November 28, 2008, 05:38 PM By Laura Snyder

from AOL australia

 

Friends with Benefits Etiquette

 

With an increasing population of singles - 86 million and counting - who are marrying later or not marrying at all, Americans are spending the majority of their lives uncoupled. That adds up to a lot of folks looking for someone to hook up with. And for many, that someone is likely to be a friend.

For mature, experienced adults, who are able to disentangle their sexual needs from emotional needs, that can be healthy.

No Strings

The obvious draw is the idea of easy sex without the pressures and limitations of a relationship. There's one necessary key to this, though, and that's clarity. You both need to be honest that you're using each other (but in a good way), that you're not secretly hoping for more. No getting territorial or possessive when one of you is dating someone. No use of collective pronouns (us, we) or talk of a future later than a few hours away.

Convenience

'Friends with benefits' is often employed by people who don't have time for a real romance, but still want to get some action (without misleading dates and breaking hearts). You can get what you want - and not have to go through the charade of flirting, buying drinks, trying to figure out what each other wants.
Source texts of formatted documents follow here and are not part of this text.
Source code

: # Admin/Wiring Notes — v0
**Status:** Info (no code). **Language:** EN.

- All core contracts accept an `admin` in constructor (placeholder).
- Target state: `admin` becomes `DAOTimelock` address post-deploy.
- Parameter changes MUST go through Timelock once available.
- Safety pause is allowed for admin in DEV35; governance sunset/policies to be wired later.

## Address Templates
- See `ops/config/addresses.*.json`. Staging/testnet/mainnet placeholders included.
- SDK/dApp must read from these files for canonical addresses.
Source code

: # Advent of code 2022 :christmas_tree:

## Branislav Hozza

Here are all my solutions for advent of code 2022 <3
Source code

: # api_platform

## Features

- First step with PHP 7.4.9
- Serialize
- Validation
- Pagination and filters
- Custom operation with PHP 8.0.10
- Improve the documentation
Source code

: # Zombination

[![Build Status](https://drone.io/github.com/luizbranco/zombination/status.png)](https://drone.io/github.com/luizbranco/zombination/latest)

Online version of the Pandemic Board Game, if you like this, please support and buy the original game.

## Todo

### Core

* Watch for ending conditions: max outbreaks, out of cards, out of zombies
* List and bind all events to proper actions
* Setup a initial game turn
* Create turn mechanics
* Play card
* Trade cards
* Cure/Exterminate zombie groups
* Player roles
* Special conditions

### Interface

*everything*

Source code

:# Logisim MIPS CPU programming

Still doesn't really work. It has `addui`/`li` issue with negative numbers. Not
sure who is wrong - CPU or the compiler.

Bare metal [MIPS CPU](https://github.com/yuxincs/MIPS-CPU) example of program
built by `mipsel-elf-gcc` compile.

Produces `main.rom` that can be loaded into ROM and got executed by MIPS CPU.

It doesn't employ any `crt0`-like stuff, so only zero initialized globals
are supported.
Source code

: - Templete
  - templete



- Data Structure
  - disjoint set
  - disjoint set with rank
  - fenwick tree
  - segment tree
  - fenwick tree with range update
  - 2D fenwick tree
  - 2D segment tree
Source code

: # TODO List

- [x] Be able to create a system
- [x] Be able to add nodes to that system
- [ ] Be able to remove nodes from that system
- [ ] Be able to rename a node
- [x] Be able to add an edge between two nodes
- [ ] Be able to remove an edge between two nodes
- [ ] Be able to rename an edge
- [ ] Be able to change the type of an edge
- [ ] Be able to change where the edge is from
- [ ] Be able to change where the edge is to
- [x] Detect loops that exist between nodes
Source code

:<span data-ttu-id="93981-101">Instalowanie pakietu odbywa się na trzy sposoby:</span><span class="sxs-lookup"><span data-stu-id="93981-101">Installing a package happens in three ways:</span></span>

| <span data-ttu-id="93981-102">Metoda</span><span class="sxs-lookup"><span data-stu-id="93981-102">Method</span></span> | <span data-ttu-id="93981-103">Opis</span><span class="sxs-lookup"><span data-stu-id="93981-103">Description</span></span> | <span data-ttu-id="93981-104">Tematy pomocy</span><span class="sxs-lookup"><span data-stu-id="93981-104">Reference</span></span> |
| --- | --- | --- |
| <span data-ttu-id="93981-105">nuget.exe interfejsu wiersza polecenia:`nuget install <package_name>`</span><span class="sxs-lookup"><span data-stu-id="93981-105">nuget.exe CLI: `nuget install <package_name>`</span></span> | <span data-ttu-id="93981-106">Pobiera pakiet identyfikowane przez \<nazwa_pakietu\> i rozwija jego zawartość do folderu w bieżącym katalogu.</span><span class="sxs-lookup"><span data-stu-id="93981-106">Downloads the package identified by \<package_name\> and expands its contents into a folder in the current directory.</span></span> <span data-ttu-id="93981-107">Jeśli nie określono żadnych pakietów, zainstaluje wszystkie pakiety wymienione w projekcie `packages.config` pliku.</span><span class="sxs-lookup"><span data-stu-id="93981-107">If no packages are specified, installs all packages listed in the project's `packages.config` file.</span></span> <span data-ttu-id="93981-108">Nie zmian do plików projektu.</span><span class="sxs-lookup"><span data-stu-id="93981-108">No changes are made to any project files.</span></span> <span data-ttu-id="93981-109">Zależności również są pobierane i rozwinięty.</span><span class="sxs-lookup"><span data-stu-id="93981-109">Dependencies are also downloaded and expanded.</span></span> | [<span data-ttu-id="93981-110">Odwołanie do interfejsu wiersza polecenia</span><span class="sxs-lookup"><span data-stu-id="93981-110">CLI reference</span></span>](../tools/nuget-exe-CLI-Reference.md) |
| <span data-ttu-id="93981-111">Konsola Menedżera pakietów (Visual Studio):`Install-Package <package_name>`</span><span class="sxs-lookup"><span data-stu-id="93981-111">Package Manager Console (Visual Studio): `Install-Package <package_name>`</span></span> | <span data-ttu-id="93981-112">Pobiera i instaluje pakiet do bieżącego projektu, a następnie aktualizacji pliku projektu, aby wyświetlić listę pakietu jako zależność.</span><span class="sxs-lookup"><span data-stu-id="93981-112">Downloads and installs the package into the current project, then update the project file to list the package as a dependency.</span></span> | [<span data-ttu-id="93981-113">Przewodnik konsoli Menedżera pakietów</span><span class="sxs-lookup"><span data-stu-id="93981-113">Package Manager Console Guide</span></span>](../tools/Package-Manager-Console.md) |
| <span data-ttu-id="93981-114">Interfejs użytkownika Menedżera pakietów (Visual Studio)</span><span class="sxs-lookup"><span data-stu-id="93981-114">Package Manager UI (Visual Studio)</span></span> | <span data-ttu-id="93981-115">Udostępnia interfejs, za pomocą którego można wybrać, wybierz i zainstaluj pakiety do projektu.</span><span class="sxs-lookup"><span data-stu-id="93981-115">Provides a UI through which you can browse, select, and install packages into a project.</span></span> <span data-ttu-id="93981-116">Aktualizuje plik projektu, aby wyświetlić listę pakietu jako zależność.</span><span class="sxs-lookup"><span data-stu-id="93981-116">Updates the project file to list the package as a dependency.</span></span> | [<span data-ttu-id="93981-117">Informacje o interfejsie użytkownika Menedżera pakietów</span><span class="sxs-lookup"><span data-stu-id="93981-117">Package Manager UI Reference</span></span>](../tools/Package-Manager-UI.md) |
Remember though, that this isn't like ordering take-out. You don't get to be mad or get insistent if your bed buddy is busy or tired when you call.

Discretion

As proud as you are that your bed buddy would come running at even your most clumsy attempts at a 3am booty text, there's no need to brag to your other friends. No getting grabby in public. No meeting your hook-up's family or co-workers. No outings - dinners, movies, romantic strolls in the park - that start resembling dates.

Comfort

You're not out to impress, or be impressed, and, because you're already friends, there's a level of physical and emotional comfort already there. That doesn't give you permission to get lazy - the goal is mutual satisfaction, remember? Beware though picking a friend you're too close and comfortable with. Some friends are better than others when it comes to changing the dynamic by sleeping together. If you're getting more-than-friendly with an acquaintance, rather than a close pal, it will be less painful to sever ties should things go sour.